Recorded data:
━━━━━━━━━━

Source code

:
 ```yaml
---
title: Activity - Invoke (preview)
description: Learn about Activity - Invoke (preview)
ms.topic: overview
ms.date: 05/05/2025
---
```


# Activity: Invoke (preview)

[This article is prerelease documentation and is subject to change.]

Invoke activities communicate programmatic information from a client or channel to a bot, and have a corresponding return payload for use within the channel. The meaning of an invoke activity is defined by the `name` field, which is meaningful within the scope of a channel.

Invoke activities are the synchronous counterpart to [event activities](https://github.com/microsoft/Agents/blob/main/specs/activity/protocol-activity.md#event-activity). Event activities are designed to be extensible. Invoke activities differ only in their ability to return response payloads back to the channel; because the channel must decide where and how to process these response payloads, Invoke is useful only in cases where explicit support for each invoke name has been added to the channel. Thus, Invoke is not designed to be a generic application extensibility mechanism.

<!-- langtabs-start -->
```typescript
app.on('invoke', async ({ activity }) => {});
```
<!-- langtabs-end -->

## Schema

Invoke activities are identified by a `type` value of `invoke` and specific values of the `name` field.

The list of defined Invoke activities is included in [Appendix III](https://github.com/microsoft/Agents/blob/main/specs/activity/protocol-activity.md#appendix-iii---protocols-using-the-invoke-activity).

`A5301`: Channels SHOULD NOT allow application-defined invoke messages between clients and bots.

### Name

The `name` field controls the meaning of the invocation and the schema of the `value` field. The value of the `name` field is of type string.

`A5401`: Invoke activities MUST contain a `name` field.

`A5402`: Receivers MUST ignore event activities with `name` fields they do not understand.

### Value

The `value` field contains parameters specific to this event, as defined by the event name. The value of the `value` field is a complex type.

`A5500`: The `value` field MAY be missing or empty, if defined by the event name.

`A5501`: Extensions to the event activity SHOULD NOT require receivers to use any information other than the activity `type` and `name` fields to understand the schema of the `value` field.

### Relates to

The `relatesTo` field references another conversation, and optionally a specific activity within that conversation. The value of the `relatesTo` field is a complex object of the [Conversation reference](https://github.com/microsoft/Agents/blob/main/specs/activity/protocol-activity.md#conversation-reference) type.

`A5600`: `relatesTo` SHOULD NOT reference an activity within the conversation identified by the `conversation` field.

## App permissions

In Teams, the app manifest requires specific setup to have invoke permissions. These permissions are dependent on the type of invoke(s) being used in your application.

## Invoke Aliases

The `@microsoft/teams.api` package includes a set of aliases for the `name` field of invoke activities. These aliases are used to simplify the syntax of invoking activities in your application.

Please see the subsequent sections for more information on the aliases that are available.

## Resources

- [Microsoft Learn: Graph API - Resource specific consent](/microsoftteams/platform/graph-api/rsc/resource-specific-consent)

━━━━━━━━━━

Problem description >> Set every line of the data down again, word for word.

Solution for this problem >>
Source code

:
 ```yaml
---
title: Activity - Invoke (preview)
description: Learn about Activity - Invoke (preview)
ms.topic: overview
ms.date: 05/05/2025
---
```


# Activity: Invoke (preview)

[This article is prerelease documentation and is subject to change.]

Invoke activities communicate programmatic information from a client or channel to a bot, and have a corresponding return payload for use within the channel. The meaning of an invoke activity is defined by the `name` field, which is meaningful within the scope of a channel.

Invoke activities are the synchronous counterpart to [event activities](https://github.com/microsoft/Agents/blob/main/specs/activity/protocol-activity.md#event-activity). Event activities are designed to be extensible. Invoke activities differ only in their ability to return response payloads back to the channel; because the channel must decide where and how to process these response payloads, Invoke is useful only in cases where explicit support for each invoke name has been added to the channel. Thus, Invoke is not designed to be a generic application extensibility mechanism.

<!-- langtabs-start -->
```typescript
app.on('invoke', async ({ activity }) => {});
```
<!-- langtabs-end -->

## Schema

Invoke activities are identified by a `type` value of `invoke` and specific values of the `name` field.

The list of defined Invoke activities is included in [Appendix III](https://github.com/microsoft/Agents/blob/main/specs/activity/protocol-activity.md#appendix-iii---protocols-using-the-invoke-activity).

`A5301`: Channels SHOULD NOT allow application-defined invoke messages between clients and bots.

### Name

The `name` field controls the meaning of the invocation and the schema of the `value` field. The value of the `name` field is of type string.

`A5401`: Invoke activities MUST contain a `name` field.

`A5402`: Receivers MUST ignore event activities with `name` fields they do not understand.

### Value

The `value` field contains parameters specific to this event, as defined by the event name. The value of the `value` field is a complex type.

`A5500`: The `value` field MAY be missing or empty, if defined by the event name.

`A5501`: Extensions to the event activity SHOULD NOT require receivers to use any information other than the activity `type` and `name` fields to understand the schema of the `value` field.

### Relates to

The `relatesTo` field references another conversation, and optionally a specific activity within that conversation. The value of the `relatesTo` field is a complex object of the [Conversation reference](https://github.com/microsoft/Agents/blob/main/specs/activity/protocol-activity.md#conversation-reference) type.

`A5600`: `relatesTo` SHOULD NOT reference an activity within the conversation identified by the `conversation` field.

## App permissions

In Teams, the app manifest requires specific setup to have invoke permissions. These permissions are dependent on the type of invoke(s) being used in your application.

## Invoke Aliases

The `@microsoft/teams.api` package includes a set of aliases for the `name` field of invoke activities. These aliases are used to simplify the syntax of invoking activities in your application.

Please see the subsequent sections for more information on the aliases that are available.

## Resources

- [Microsoft Learn: Graph API - Resource specific consent](/microsoftteams/platform/graph-api/rsc/resource-specific-consent)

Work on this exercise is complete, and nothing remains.